§ **Work item**: From the entries that follow, pick out all lines holding "want".

◆ ◆ ◆ ◆

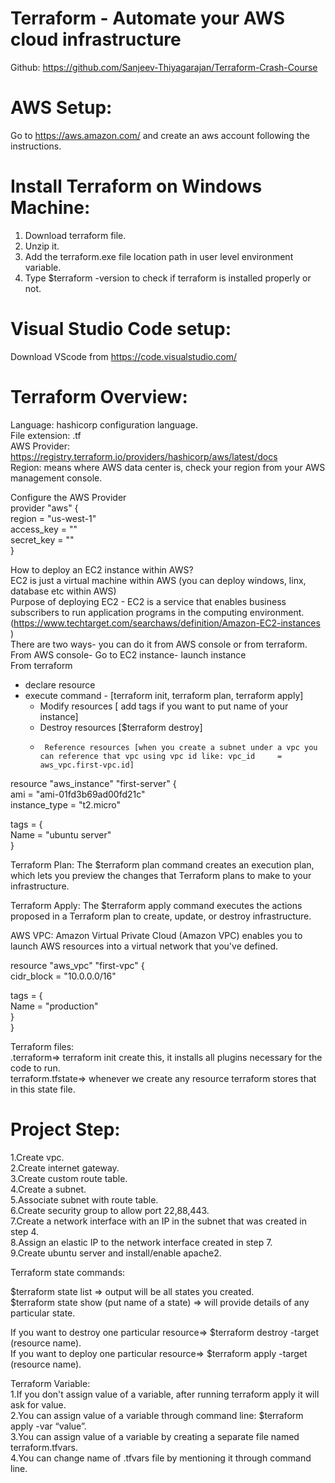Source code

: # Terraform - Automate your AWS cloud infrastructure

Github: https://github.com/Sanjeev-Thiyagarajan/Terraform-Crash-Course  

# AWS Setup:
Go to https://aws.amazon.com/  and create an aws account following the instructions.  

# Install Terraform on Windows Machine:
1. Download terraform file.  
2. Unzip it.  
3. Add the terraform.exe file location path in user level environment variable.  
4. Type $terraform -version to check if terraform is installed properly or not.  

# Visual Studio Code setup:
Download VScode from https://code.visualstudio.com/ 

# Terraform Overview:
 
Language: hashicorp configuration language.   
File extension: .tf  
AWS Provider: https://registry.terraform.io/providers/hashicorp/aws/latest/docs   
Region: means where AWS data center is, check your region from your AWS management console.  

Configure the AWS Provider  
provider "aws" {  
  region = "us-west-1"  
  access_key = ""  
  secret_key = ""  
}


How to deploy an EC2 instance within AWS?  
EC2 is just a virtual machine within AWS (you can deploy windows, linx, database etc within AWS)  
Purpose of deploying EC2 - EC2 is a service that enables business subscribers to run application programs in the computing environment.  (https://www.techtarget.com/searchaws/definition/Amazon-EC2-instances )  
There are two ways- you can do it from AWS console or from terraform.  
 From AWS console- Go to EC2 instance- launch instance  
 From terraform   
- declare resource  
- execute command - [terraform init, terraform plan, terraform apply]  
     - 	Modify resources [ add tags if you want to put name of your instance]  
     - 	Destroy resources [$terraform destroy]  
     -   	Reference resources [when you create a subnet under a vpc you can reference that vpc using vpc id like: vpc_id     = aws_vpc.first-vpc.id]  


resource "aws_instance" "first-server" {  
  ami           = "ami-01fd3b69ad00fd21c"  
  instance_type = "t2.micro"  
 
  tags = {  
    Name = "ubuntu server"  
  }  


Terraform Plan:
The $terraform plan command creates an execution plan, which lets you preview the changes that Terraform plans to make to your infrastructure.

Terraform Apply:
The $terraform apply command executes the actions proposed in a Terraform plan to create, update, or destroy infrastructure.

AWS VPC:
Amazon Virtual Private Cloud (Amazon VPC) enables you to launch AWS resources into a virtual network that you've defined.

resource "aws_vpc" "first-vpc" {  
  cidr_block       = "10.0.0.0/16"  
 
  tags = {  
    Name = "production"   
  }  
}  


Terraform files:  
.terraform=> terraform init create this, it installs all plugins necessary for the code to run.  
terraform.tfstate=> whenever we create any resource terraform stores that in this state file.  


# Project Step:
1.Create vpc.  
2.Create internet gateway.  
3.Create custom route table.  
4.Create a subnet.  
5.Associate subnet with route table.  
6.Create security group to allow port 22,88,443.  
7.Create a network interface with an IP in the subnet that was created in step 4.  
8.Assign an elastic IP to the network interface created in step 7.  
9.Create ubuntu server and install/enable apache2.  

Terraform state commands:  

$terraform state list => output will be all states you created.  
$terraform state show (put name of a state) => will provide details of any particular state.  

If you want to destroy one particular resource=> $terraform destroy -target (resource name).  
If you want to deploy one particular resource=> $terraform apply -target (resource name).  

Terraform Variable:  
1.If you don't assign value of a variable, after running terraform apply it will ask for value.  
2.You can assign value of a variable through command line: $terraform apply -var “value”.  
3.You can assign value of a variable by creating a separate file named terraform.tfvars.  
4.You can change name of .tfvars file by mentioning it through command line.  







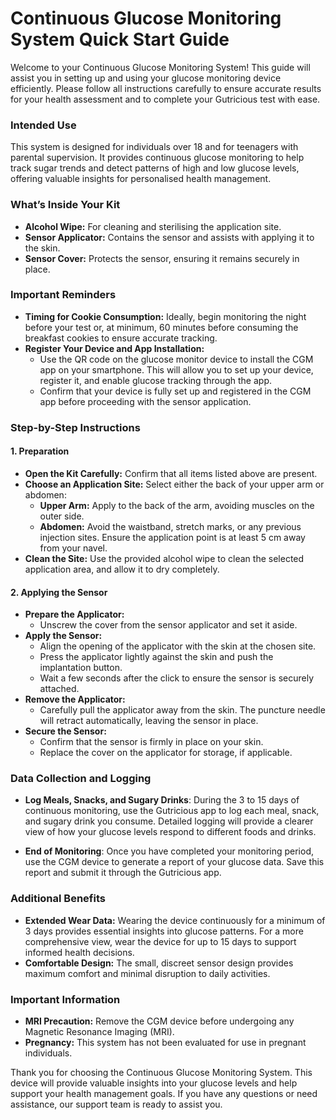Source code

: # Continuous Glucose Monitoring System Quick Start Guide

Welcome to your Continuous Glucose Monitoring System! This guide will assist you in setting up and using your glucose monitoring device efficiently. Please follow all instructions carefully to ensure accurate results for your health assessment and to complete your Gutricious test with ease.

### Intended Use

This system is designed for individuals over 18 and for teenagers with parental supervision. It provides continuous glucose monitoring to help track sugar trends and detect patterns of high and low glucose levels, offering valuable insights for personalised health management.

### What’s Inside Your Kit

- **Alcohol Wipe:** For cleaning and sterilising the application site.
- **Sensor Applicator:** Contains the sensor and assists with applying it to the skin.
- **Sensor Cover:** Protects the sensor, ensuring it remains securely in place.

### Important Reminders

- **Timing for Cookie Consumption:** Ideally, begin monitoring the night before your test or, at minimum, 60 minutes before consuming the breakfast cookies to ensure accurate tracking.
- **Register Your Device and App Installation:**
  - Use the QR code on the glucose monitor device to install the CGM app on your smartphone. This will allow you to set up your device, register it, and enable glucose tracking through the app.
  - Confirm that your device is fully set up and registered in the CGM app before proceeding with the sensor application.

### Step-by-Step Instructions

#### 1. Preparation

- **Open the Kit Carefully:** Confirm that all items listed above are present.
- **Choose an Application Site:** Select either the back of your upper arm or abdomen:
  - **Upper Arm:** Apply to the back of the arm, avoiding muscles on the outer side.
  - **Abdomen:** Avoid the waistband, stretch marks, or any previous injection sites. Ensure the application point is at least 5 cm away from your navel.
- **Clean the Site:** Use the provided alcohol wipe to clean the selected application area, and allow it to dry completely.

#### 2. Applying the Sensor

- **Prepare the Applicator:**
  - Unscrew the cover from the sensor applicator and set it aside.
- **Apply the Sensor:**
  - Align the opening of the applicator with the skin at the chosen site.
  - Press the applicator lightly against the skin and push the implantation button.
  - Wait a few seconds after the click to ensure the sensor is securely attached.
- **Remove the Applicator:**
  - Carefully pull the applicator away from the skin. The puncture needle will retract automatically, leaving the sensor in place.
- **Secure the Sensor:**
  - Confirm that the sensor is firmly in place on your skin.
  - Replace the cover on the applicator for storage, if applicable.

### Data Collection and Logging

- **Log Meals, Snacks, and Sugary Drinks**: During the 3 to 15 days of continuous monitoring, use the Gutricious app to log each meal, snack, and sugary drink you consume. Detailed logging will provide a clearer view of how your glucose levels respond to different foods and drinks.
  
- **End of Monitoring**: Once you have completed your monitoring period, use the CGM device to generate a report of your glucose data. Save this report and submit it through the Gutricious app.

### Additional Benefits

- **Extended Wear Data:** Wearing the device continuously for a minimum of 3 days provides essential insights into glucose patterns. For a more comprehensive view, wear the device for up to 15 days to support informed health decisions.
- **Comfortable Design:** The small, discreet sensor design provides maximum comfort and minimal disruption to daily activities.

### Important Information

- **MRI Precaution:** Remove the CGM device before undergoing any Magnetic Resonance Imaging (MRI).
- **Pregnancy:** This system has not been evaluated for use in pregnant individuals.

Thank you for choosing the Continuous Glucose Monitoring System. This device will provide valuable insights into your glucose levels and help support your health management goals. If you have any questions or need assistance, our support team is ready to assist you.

◆ ◆ ◆ ◆

§ **Final answer**:
     - 	Modify resources [ add tags if you want to put name of your instance]  
If you want to destroy one particular resource=> $terraform destroy -target (resource name).  
If you want to deploy one particular resource=> $terraform apply -target (resource name).  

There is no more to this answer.